Remember that post I wrote about the Frank Lloyd Wright Trust offering touch tours of its historic sites this year? My friend Linda Downing Miller lives in Oak park, Ill., and last Saturday she accompanied me on a special tour of Frank Lloyd Wright’s Home and Studio there .
Linda earned an MFA from Queens University of Charlotte — her fiction is forthcoming in Fiction International and appears in the current issue of Crab Orchard Review. She’s a fine writer, and I was delighted when she offered to write this guest post describing our tour from her point of, ahem, view.
by Linda Downing Miller
Twenty years ago, I was infatuated with the architect Frank Lloyd Wright. Moving to Oak Park, Ill., can do that to you.
The village has a wealth of Wright-designed spaces, and I toured as many as I could in my first years here. My husband and I must have taken every visitor we had through Wright’s Home and Studio, restored to its appearance when he last lived there in 1909.
When Beth invited me to go with her on a Touch Tour of the Home and Studio last Saturday, I said yes mostly for the chance to spend time with her. I figured I’d already seen and heard enough about Wright’s work: his horizontal lines and ribbon windows and half-hidden entrances, reached by walking a “path of discovery” that usually includes a turn or two.
The Touch Tour took me on a new path. I was one of a handful of people accompanying friends or family members who are blind or have low vision. The Frank Lloyd Wright Trust offered the tour in honor of the 25th anniversary of the Americans with Disabilities Act, part of ADA 25 Chicago — a larger project to improve the quality of life for people with disabilities. Being Beth’s companion on the tour, alongside her Seeing Eye dog, Whitney, allowed me to “re-see” Wright’s spaces and consider the challenge of making them accessible through other senses.
Fellow writers might appreciate this observation: details, creative comparisons, and specific word choices helped to convey Wright’s work. Our tour guide, Laura Dodd, explained the position of design elements in relation to bodies (“about neck high”). She used similes (wood beams arranged “like an asterisk”). I told Beth that Wright’s intricate, wood-carved designs on the dining room and playroom ceilings were a bit like the wooden trivets she’d felt in the gift shop. A tour volunteer described the vaulted ceiling in the children’s playroom “like a whiskey barrel.”

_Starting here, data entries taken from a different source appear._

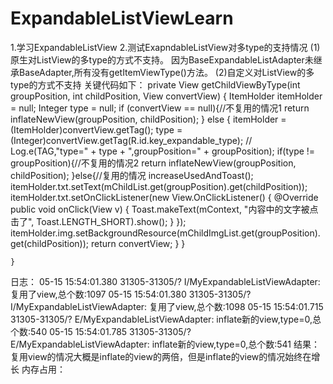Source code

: # ExpandableListViewLearn </br>
1.学习ExpandableListView
2.测试ExapndableListView对多type的支持情况
(1)原生对ListView的多type的方式不支持。
  因为BaseExpandableListAdapter未继承BaseAdapter,所有没有getItemViewType()方法。
(2)自定义对ListView的多type的方式不支持
 关键代码如下：
 private View getChildViewByType(int groupPosition, int childPosition, View convertView) {
        ItemHolder itemHolder = null;
        Integer type = null;
        if (convertView == null){//不复用的情况1
            return inflateNewView(groupPosition, childPosition);
        }
        else
        {
            itemHolder = (ItemHolder)convertView.getTag();
            type = (Integer)convertView.getTag(R.id.key_expandable_type);
//            Log.e(TAG,"type=" + type + ",groupPosition=" + groupPosition);
            if(type != groupPosition){//不复用的情况2
                return inflateNewView(groupPosition, childPosition);
            }else{//复用的情况
                increaseUsedAndToast();
                itemHolder.txt.setText(mChildList.get(groupPosition).get(childPosition));
                itemHolder.txt.setOnClickListener(new View.OnClickListener() {
                    @Override
                    public void onClick(View v) {
                        Toast.makeText(mContext, "内容中的文字被点击了", Toast.LENGTH_SHORT).show();
                    }
                });
                itemHolder.img.setBackgroundResource(mChildImgList.get(groupPosition).get(childPosition));
                return convertView;
            }
        }


    }
    
 日志：
 05-15 15:54:01.380 31305-31305/? I/MyExpandableListViewAdapter: 复用了view,总个数:1097
 05-15 15:54:01.380 31305-31305/? I/MyExpandableListViewAdapter: 复用了view,总个数:1098 
 05-15 15:54:01.715 31305-31305/? E/MyExpandableListViewAdapter: inflate新的view,type=0,总个数:540
 05-15 15:54:01.785 31305-31305/? E/MyExpandableListViewAdapter: inflate新的view,type=0,总个数:541
 结果：
 复用view的情况大概是inflate的view的两倍，但是inflate的view的情况始终在增长
 内存占用：
 
 
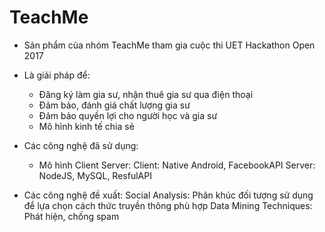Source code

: # TeachMe

- Sản phẩm của nhóm TeachMe tham gia cuộc thi UET Hackathon Open 2017

- Là giải pháp để:
  + Đăng ký làm gia sư, nhận thuê gia sư qua điện thoại
  + Đảm bảo, đánh giá chất lượng gia sư
  + Đảm bảo quyền lợi cho người học và gia sư
  + Mô hình kinh tế chia sẻ

- Các công nghệ đã sử dụng: 
  + Mô hình Client Server:
    Client: Native Android, FacebookAPI
    Server: NodeJS, MySQL, ResfulAPI
    
- Các công nghệ đề xuất:
    Social Analysis: Phân khúc đối tượng sử dụng để lựa chọn cách thức truyền thông phù hợp
    Data Mining Techniques: Phát hiện, chống spam 
    

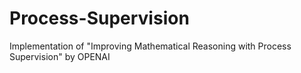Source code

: # Process-Supervision
Implementation of "Improving Mathematical Reasoning with Process Supervision" by OPENAI 
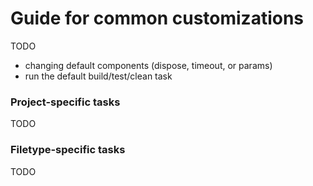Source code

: # Guide for common customizations

TODO

- changing default components (dispose, timeout, or params)
- run the default build/test/clean task

### Project-specific tasks

TODO

### Filetype-specific tasks

TODO
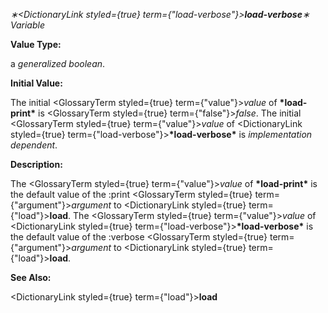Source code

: *∗<DictionaryLink styled={true} term={"load-verbose"}><b>*load-verbose*</b></DictionaryLink>∗ Variable* 



**Value Type:** 



a *generalized boolean*. 



**Initial Value:** 



The initial <GlossaryTerm styled={true} term={"value"}><i>value</i></GlossaryTerm> of **\*load-print\*** is <GlossaryTerm styled={true} term={"false"}><i>false</i></GlossaryTerm>. The initial <GlossaryTerm styled={true} term={"value"}><i>value</i></GlossaryTerm> of <DictionaryLink styled={true} term={"load-verbose"}><b>\*load-verbose\*</b></DictionaryLink> is *implementation dependent*. 



**Description:** 



The <GlossaryTerm styled={true} term={"value"}><i>value</i></GlossaryTerm> of **\*load-print\*** is the default value of the :print <GlossaryTerm styled={true} term={"argument"}><i>argument</i></GlossaryTerm> to <DictionaryLink styled={true} term={"load"}><b>load</b></DictionaryLink>. The <GlossaryTerm styled={true} term={"value"}><i>value</i></GlossaryTerm> of <DictionaryLink styled={true} term={"load-verbose"}><b>\*load-verbose\*</b></DictionaryLink> is the default value of the :verbose <GlossaryTerm styled={true} term={"argument"}><i>argument</i></GlossaryTerm> to <DictionaryLink styled={true} term={"load"}><b>load</b></DictionaryLink>. 



**See Also:** 



<DictionaryLink styled={true} term={"load"}><b>load</b></DictionaryLink> 



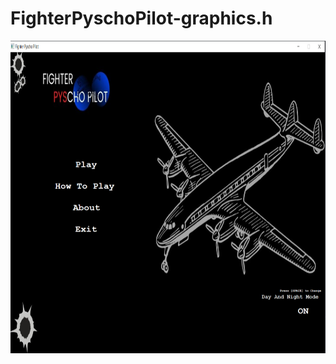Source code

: # FighterPyschoPilot-graphics.h

<a href="https://youtu.be/gpBpVTVaLWA" target="_blank"> <img src=".\Images\rdme.png" alt="c" width="1080" height="500"/> </a> 
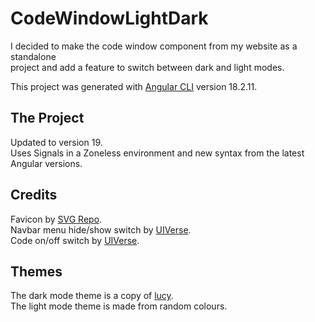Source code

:# CodeWindowLightDark

I decided to make the code window component from my website as a standalone  
project and add a feature to switch between dark and light modes.

This project was generated with [Angular CLI](https://github.com/angular/angular-cli) version 18.2.11.

## The Project

Updated to version 19.  
Uses Signals in a Zoneless environment and new syntax from the latest Angular versions.

## Credits

Favicon by [SVG Repo](https://www.svgrepo.com/).  
Navbar menu hide/show switch by [UIVerse](https://uiverse.io/).  
Code on/off switch by [UIVerse](https://uiverse.io/).

## Themes

The dark mode theme is a copy of [lucy](https://marketplace.visualstudio.com/items?itemName=Hermitter.oh-lucy-vscode).  
The light mode theme is made from random colours.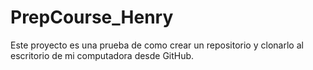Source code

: # PrepCourse_Henry
Este proyecto es una prueba de como crear un repositorio y clonarlo al escritorio de mi computadora desde GitHub.
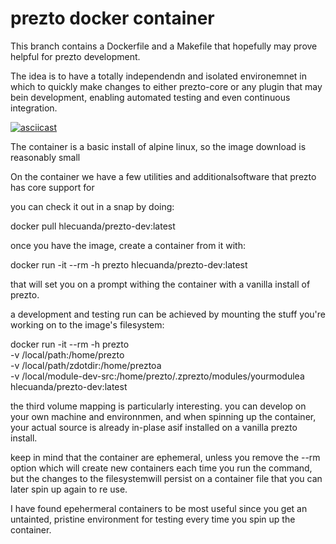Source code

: # prezto docker container

This branch contains a Dockerfile and a Makefile that hopefully may
prove helpful for prezto development.

The idea is to have a totally independendn and isolated environemnet
in which to quickly make changes to either prezto-core or any plugin
that may bein development, enabling automated testing and even
continuous integration.

[![asciicast](https://asciinema.org/a/277054.svg)](https://asciinema.org/a/277054)

The container is a basic install of alpine linux, so the image
download is reasonably small

On the container we have a few utilities and additionalsoftware that
prezto has core support for

you can  check it out in a snap by doing:

docker pull hlecuanda/prezto-dev:latest

once you have the image, create a container from it with:

docker run -it --rm -h prezto hlecuanda/prezto-dev:latest

that will set you on a prompt withing the container with a
vanilla install of prezto.

a development and testing run can be achieved by mounting the stuff
you're working on to the image's filesystem:

docker run -it --rm -h prezto \
        -v /local/path:/home/prezto \
        -v /local/path/zdotdir:/home/preztoa \
        -v /local/module-dev-src:/home/prezto/.zprezto/modules/yourmodulea \
        hlecuanda/prezto-dev:latest

the third volume mapping is particularly interesting. you can
develop on your own machine and environnmen, and when spinning up the
container, your actual source is already in-plase asif installed on a
vanilla prezto install.

keep in mind that the container are ephemeral, unless you remove the
--rm option which will create new containers each time you run the
command, but the changes to the filesystemwill persist on a container
file that you can later spin up again to re use.

I have found epehermeral containers to be most useful since you get an
untainted, pristine environment for testing every time you spin up the
container.

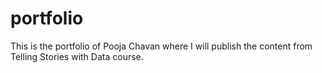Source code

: # portfolio
This is the portfolio of Pooja Chavan where I will publish the content from Telling Stories with Data course.
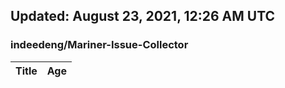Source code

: ## Updated: August 23, 2021, 12:26 AM UTC


### indeedeng/Mariner-Issue-Collector
|**Title**|**Age**|
|:----|:----|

After thinking about Laura’s description of the way the Wrights’ piano sat in that room with only the keyboard showing, the back half hidden behind the wall, one of the visitors who couldn’t see articulated it more clearly for all of us: “You mean, it’s embedded in the wall.” Yes.
Enthusiasm, curiosity, puzzlement and understanding moved across people’s faces as they listened and asked questions, and as they touched things: fireplace tiles, wall coverings, sculptures, spindles, glass windows and Wright’s famously uncomfortable straight-backed dining chairs. Some people lingered over each touch opportunity. Others eagerly applied their fingers and moved on. (Guess which style was Beth’s?)
She and I talked afterward about the different frames of reference people might have brought to the experience. Beth knew something about architecture before she lost her sight. Other visitors may have been born blind. Laura is the Director of Operations and Guest Experience for the Frank Lloyd Wright Trust, and she asked us for feedback during and after the tour. (The Trust plans additional Touch Tours, and American Sign Language Tours, at its historic sites.)
Our group’s consensus was that she’d done a wonderful job. I thought the three guide dogs in the group also handled themselves well in close proximity.
One of the highlights for me and Beth was when Laura invited her to sit at the piano in the children’s playroom. After instructing everyone else not to pay attention, Beth put her fingers on the keys and ran through a short, jazzy tune. When she’d finished, she and I exclaimed over the fact that Frank himself no doubt played those keys. I felt the ghost of my old infatuation. On our way downstairs, Beth reached up to touch the back end of the piano, suspended over our heads, and continued on her path of discovery.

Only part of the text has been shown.